Start of Working data

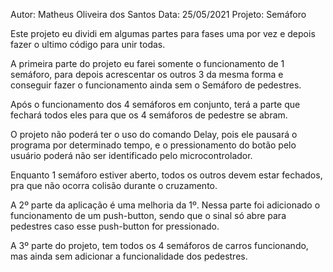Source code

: Autor: Matheus Oliveira dos Santos
Data: 25/05/2021
Projeto: Semáforo

Este projeto eu dividi em algumas partes para fases uma por vez e depois fazer o ultimo código para unir todas.

A primeira parte do projeto eu farei somente o funcionamento de 1 semáforo, para depois acrescentar os outros 3 da mesma forma e conseguir fazer o funcionamento ainda sem o Semáforo de pedestres.

Após o funcionamento dos 4 semáforos em conjunto, terá a parte que fechará todos eles para que os 4 semáforos de pedestre se abram.

O projeto não poderá ter o uso do comando Delay, pois ele pausará o programa por determinado tempo, e o pressionamento do botão pelo usuário poderá não ser identificado pelo microcontrolador.

Enquanto 1 semáforo estiver aberto, todos os outros devem estar fechados, pra que não ocorra colisão durante o cruzamento.

A 2º parte da aplicação é uma melhoria da 1º. Nessa parte foi adicionado o funcionamento de um push-button, sendo que o sinal só abre para pedestres caso esse push-button for pressionado.

A 3º parte do projeto, tem todos os 4 semáforos de carros funcionando, mas ainda sem adicionar a funcionalidade dos pedestres.
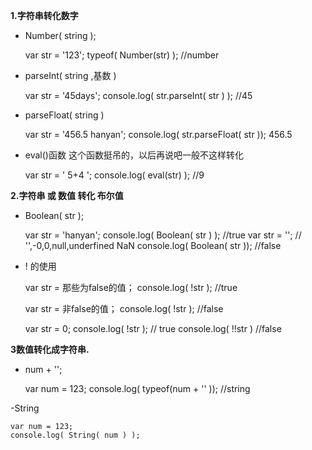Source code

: **1.字符串转化数字**

- Number( string );


    var str = '123';
    typeof( Number(str) ); //number

- parseInt( string ,基数 )
    

    var str = '45days';
    console.log( str.parseInt( str ) ); //45

- parseFloat( string )

    
    var str = '456.5 hanyan'; 
    console.log( str.parseFloat( str )); 456.5

- eval()函数 这个函数挺吊的，以后再说吧一般不这样转化

    
    var  str = ' 5+4 ';
    console.log( eval(str) );  //9

**2.字符串 或 数值 转化 布尔值**
   
- Boolean( str );
   
 
    var str = 'hanyan';
    console.log( Boolean( str ) ); //true
    var str = '';    // '',-0,0,null,underfined NaN
    console.log( Boolean( str ));  //false

- ! 的使用
    

    var str = 那些为false的值；
    console.log( !str ); //true
    
    var str = 非false的值；
    console.log( !str ); //false
    
    var str = 0;
    console.log( !str ); // true
    console.log( !!str )  //false

**3数值转化成字符串.**
    
- num + '';

    
    var num = 123;
    console.log( typeof(num + '' ));  //string


-String
    
    var num = 123;
    console.log( String( num ) );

End of Working data

** Work order **
Please return only the lines above, starting at the line that has "typeof( Number(str) ); //number" and ending at the line that has "var str = 'hanyan';", keeping both and leaving each one unchanged.

** Result of the task **
    typeof( Number(str) ); //number

- parseInt( string ,基数 )
    

    var str = '45days';
    console.log( str.parseInt( str ) ); //45

- parseFloat( string )

    
    var str = '456.5 hanyan'; 
    console.log( str.parseFloat( str )); 456.5

- eval()函数 这个函数挺吊的，以后再说吧一般不这样转化

    
    var  str = ' 5+4 ';
    console.log( eval(str) );  //9

**2.字符串 或 数值 转化 布尔值**
   
- Boolean( str );
   
 
    var str = 'hanyan';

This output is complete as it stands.